Skip to content

HeliosDB DML Operations - User Guide

HeliosDB DML Operations - User Guide

Status: Phase 1 Complete - Index Maintenance Available Version: P0-2 Phase 1 Release Last Updated: November 5, 2025


⚠ Important Notice - Phase 1 Complete!

DML operations (INSERT, UPDATE, DELETE) in HeliosDB now include automatic index maintenance when enabled. Phase 1 eliminates the critical index corruption risk.
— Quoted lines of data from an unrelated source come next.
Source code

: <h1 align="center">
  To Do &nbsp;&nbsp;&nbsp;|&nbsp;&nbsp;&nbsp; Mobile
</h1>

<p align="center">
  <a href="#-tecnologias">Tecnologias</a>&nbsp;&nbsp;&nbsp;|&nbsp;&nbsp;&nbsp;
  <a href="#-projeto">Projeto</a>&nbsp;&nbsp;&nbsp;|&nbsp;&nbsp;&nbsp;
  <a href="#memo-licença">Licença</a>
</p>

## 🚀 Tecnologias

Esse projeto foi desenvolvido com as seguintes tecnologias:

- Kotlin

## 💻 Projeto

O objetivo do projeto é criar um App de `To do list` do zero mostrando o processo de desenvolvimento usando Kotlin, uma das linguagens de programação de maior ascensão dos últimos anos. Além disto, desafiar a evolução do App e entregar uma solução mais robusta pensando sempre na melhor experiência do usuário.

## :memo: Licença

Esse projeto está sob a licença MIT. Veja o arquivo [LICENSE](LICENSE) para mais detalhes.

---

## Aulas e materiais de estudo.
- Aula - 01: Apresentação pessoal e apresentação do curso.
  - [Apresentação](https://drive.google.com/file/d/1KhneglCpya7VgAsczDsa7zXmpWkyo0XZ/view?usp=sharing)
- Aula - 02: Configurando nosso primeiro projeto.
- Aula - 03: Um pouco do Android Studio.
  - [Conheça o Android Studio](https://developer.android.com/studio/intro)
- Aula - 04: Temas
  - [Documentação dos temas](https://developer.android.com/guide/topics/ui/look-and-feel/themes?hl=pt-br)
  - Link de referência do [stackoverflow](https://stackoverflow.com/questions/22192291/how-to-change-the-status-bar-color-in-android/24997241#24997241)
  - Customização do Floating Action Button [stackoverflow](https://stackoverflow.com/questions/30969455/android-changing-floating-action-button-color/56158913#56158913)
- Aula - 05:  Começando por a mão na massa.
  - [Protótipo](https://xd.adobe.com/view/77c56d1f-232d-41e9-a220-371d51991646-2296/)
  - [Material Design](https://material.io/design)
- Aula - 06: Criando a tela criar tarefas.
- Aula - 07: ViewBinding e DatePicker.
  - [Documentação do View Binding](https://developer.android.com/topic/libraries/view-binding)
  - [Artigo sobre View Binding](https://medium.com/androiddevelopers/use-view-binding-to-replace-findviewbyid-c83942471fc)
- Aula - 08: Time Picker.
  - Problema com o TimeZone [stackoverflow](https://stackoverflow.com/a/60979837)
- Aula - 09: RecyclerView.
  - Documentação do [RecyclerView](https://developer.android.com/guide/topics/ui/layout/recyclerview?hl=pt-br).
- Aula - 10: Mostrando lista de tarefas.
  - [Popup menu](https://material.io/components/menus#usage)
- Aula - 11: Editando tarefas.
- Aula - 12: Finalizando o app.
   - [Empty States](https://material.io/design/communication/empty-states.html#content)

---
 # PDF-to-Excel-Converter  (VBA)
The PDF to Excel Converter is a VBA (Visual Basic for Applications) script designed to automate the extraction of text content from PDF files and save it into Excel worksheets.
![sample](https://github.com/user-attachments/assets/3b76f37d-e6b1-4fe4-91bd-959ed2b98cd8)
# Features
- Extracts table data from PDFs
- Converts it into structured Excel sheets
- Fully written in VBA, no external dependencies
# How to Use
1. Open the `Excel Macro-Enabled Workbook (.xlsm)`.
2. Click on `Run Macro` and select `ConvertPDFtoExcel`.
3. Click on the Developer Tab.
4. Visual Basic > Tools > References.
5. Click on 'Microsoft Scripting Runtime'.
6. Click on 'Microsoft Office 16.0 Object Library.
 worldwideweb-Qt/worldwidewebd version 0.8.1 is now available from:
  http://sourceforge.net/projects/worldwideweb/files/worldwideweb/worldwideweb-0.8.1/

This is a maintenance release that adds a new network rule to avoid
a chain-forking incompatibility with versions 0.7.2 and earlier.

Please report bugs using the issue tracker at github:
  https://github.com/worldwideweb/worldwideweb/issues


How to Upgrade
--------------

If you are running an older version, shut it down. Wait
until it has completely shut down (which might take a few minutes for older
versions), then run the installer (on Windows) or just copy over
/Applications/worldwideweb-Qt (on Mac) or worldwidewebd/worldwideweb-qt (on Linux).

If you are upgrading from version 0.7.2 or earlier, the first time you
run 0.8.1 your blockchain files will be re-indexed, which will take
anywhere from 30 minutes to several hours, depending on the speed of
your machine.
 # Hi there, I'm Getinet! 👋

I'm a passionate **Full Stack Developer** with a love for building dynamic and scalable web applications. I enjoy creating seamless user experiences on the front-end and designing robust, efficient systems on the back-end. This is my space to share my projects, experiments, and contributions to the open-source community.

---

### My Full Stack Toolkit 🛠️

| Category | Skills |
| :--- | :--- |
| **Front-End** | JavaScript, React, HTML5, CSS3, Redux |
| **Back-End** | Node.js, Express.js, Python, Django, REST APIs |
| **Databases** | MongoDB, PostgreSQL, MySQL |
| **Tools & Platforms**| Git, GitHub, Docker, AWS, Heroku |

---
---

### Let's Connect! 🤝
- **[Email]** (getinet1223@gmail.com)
What’s New (Phase 1 - Nov 5, 2025):

  • Index Maintenance Available - Enable via with_index_manager()
  • No more index corruption risk when using DML on indexed tables
  • Automatic index entry creation (INSERT)
  • Automatic index entry updates (UPDATE)
  • Automatic index entry removal (DELETE)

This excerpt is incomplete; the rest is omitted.